Figure BDA0004068825520000133
the loss function L' is calculated as follows:
Figure BDA0004068825520000134
after processing the new sentence vector F fused with the LDA theme vector, the transducer encoder not only can learn and store the semantic relationship and text structure information of the dialect Wen Yugou, but also can learn the theme information of the dialect, and the second BRET model can gradually converge after training to obtain the parameter values of α and d, so that parameter adjustment of the second BERT model is realized, and a trained second BERT model is obtained.
S270: and acquiring input content of a user, and performing topic identification on the input content through a trained document topic generation model to obtain a topic vector.
S280: the input content is converted into sentence ontology vectors by means of a trained first BERT model.
S290: and splicing the theme vector and the sentence ontology vector to form a target sentence vector.
S291: and inputting the target sentence vector into a trained second BERT model to obtain a feature vector of the input content, and determining the text-to-speech sentence matched with the input content based on the similarity between the feature vector of the input content and the feature vector of the text-to-speech sentence in the text Wen Yugou library.

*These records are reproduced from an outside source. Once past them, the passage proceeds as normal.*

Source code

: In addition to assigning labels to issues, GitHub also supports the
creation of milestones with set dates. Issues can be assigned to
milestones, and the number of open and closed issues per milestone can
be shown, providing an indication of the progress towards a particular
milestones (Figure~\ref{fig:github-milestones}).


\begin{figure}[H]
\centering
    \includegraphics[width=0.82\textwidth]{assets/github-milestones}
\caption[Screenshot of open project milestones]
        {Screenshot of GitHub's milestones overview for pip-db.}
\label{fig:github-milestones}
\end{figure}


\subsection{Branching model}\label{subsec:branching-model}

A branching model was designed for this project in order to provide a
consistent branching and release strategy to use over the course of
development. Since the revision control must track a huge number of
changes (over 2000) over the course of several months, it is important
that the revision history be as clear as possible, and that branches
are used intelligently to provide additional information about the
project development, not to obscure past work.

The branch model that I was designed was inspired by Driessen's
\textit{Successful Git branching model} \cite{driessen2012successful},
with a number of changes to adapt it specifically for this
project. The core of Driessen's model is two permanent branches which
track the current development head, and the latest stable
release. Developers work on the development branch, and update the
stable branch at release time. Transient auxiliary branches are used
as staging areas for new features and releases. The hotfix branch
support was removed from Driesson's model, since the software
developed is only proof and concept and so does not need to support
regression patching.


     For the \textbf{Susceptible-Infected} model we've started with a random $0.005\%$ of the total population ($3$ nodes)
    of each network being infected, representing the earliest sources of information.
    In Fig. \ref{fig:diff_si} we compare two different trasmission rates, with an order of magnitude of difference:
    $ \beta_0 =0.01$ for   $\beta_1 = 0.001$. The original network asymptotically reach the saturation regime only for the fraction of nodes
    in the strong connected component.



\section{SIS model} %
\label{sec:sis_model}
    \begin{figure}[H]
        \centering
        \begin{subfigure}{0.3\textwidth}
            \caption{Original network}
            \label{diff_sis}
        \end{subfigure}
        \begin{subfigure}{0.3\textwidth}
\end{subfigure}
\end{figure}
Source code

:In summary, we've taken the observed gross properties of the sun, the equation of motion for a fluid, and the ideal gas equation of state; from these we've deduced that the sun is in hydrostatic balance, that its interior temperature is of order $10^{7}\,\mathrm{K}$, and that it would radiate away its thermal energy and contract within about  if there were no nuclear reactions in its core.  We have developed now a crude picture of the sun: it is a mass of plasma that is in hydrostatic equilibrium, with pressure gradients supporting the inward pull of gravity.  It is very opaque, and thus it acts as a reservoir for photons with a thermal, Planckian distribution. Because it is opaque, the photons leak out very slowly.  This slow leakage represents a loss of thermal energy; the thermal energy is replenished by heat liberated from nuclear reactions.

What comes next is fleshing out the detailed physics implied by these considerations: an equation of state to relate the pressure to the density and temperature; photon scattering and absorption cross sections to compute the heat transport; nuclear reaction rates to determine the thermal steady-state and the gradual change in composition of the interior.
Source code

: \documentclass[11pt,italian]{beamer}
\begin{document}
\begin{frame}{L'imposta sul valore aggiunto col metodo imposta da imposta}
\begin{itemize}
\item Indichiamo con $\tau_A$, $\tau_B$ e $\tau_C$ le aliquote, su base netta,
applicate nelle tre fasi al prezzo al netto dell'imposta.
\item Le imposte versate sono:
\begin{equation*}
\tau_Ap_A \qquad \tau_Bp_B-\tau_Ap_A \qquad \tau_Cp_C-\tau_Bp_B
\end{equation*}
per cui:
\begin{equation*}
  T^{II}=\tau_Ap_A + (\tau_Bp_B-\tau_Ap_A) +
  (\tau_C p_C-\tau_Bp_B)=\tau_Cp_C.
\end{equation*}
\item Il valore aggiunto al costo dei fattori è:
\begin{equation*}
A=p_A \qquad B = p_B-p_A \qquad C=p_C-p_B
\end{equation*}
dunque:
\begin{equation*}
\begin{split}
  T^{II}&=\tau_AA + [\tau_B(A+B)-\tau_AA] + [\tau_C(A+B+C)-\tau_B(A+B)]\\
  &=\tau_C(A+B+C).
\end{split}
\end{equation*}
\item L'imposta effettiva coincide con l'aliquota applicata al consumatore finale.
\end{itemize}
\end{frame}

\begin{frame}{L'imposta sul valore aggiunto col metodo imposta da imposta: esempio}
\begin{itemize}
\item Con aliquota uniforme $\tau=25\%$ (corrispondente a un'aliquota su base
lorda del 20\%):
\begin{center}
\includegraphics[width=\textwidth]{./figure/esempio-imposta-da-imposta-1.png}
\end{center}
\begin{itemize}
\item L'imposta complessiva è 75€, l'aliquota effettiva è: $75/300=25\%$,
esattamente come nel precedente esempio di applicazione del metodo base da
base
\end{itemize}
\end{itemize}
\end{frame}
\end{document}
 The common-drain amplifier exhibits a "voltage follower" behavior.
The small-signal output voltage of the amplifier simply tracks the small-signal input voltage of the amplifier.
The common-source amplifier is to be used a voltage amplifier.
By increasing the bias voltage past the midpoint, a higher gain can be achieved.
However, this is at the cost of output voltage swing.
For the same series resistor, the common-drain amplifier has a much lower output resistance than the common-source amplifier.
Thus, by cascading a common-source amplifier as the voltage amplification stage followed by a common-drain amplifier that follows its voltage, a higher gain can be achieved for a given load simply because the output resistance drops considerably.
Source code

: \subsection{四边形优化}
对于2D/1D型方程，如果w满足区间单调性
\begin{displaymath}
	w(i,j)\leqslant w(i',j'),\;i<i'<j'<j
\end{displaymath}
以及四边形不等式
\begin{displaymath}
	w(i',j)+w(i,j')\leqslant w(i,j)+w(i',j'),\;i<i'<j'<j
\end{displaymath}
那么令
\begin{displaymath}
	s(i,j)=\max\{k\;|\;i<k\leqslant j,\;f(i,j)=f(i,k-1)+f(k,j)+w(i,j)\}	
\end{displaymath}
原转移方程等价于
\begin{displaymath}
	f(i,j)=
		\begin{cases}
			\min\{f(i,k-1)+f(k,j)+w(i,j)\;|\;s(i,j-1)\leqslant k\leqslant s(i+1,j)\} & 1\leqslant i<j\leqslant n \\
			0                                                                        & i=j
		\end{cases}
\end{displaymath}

The description of S270 to S291 may refer to the above-described embodiments.
According to the technical scheme provided by the embodiment of the invention, through machine reading understanding and intelligent technology recommendation, the memory and storage of the literary and literary composition can be solved, and a user can effectively search the Wen Yugou material of the literary composition without reading a large number of literary composition works and accumulating and reading for a long time; the efficient understanding of the cultural relics can be realized, and the efficient calling, flexible application and correct quotation of the cultural relics can be realized without long-time professional training; the intent of the user can be efficiently identified, and the recommended sentences can be accurately positioned from the massive dialect Wen Yugou library.
Fig. 3a is a block diagram of a sentence recommendation device according to an embodiment of the present invention, and as shown in fig. 3a, the device includes a topic vector identification module 310, a sentence ontology vector identification module 320, a concatenation module 330, and a matching module 340.
The topic vector recognition module 310 is configured to obtain input content of a user, and perform topic recognition on the input content through a trained document topic generation model to obtain a topic vector;
a sentence ontology vector recognition module 320, configured to convert the input content into sentence ontology vectors through a trained first BERT model;
a stitching module 330, configured to stitch the topic vector and the sentence ontology vector to form a target sentence vector;
and the matching module 340 is configured to input the target sentence vector into a trained second BERT model, obtain a feature vector of the input content, and determine a text-to-text sentence matched with the input content based on a similarity between the feature vector of the input content and a feature vector of a text-to-text sentence in the text Wen Yugou library.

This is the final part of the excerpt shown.